F&W's editors taste thousands of wines every year. Here, their most memorable bottles of 2010.


Best Wines of 2010:

Ray Isle, Executive Wine Editor

For the Wine-Lover

Château Palmer Historical XIXth C. Wine ($250)

I was fascinated by this re-creation of a long-lost style of Bordeaux, from one of the region's greatest châteaus.

2007 El Pecado ($80)

2007 El Pecado ($80)

Spain's Ribeira Sacra region is remote, gorgeous and a source for brilliant reds. This complex, violet-scented Mencia blew me away.

2008 Hermann J. Wiemer Magdalena Vineyard Riesling ($36)

Context always helps: I had this bottle while playing cards upstairs in a restaurant in Chinatown with a group of friends from the wine business. But that doesn't diminish the wine, which is proof once again of how New York's Finger Lakes region is capable of producing Rieslings worthy of being poured side by side with the best ofGermany and Austria. It's powerful and sleek, with white peach and citrus notes and a lingering finish.

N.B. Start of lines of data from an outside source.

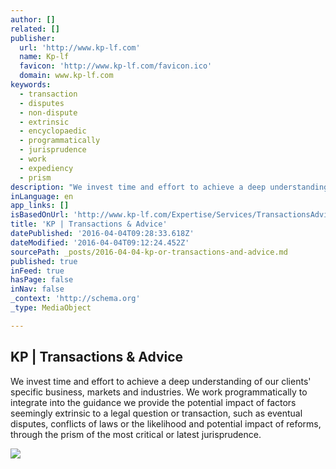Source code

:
 ```yaml
---
author: []
related: []
publisher:
  url: 'http://www.kp-lf.com'
  name: Kp-lf
  favicon: 'http://www.kp-lf.com/favicon.ico'
  domain: www.kp-lf.com
keywords:
  - transaction
  - disputes
  - non-dispute
  - extrinsic
  - encyclopaedic
  - programmatically
  - jurisprudence
  - work
  - expediency
  - prism
description: "We invest time and effort to achieve a deep understanding of our clients' specific business, markets and industries. We work programmatically to integrate into the guidance we provide the potential impact of factors seemingly extrinsic to a legal question or transaction, such as eventual disputes, conflicts of laws or the likelihood and potential impact of reforms, through the prism of the most critical or latest jurisprudence."
inLanguage: en
app_links: []
isBasedOnUrl: 'http://www.kp-lf.com/Expertise/Services/TransactionsAdvice/'
title: 'KP | Transactions & Advice'
datePublished: '2016-04-04T09:28:33.618Z'
dateModified: '2016-04-04T09:12:24.452Z'
sourcePath: _posts/2016-04-04-kp-or-transactions-and-advice.md
published: true
inFeed: true
hasPage: false
inNav: false
_context: 'http://schema.org'
_type: MediaObject

---
```

<article style=""><h1>KP | Transactions &amp; Advice</h1><p>We invest time and effort to achieve a deep understanding of our clients' specific business, markets and industries. We work programmatically to integrate into the guidance we provide the potential impact of factors seemingly extrinsic to a legal question or transaction, such as eventual disputes, conflicts of laws or the likelihood and potential impact of reforms, through the prism of the most critical or latest jurisprudence.</p><img src="http://www.kp-lf.com/upload/people/CNK_photo.jpeg" /></article>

2001 Bodegas Marques de Murrieta Castillo Ygay Gran Reserva Especial ($55)

I first had this vintage of Ygay at a Rioja event in New York; I had it again at a tasting at Pebble Beach Food & Wine in April; and I liked it so much that I then poured it at my seminar on the great reds of Spain at our Food & Wine Classic in Aspen, in June. It is classic Rioja from a great vintage, and exemplifies everything that makes Rioja so appealing: silky cherry fruit, a kind of spicy earth note that suggests the Spanish terrain, and enough age (this is the current release) that all of its flavors and structural notes are in perfect balance.

Best Wines of 2010:

Megan Krigbaum, Associate Wine Editor

2008 Alice et Olivier De Moor Chablis Rosette ($38)

This minerally Chablis is from one of my favorite producers in the region, and it's also from an exceptional year.

Best Wines of 2010

2008 Man O'War Syrah ($22)

My money's on New Zealand as the next go-to spot for exquisite Syrah, like this luscious, peppery bottling from Waiheke Island.

Best Wines of 2010:

Kristin Donnelly, Associate Food Editor

2009 Les Vin Contés Poivre et Sel ($19)

I love the happy berry fruit and slight spice in this blend of Gamay and Pineau d'Aunis, two light bodied red grapes that both grow beautifully in the Loire Valley. The Pineau d'Aunis from 60-year-old vines gives the wine a distinct peppery note, which inspired its name.

2006 Parr Selections Syrah Purisima Mountain Vineyard Santa Ynez Valley ($55)

Many California Syrah taste the same, but this bottling from superstar sommelier Rajat Parr of RN74 and the Michael Mina group is everything Syrah should be: Meaty and spicy with dark, mysterious fruit. It's pure pleasure to drink.

Best Wines of 2010:

Lawrence Marcus, Associate Digital Editor

2009 Marcel Lapierre Morgon ($25)

Marcel Lapierre, who died this year at 60, was the Beaujolais iconoclast who started a movement in the region toward making world-class wines. The 2009 is a perfect example: It's thoroughly delicious, ageable and affordable.

2006 Paolo Bea San Valentino ($33)

This Italian blend delivers an amazing amount of flavor on a rock-solid structure. My bottle's tart, tarry, violet-inflected flavors didn't reach their peak until it had been open for nearly 48 hours.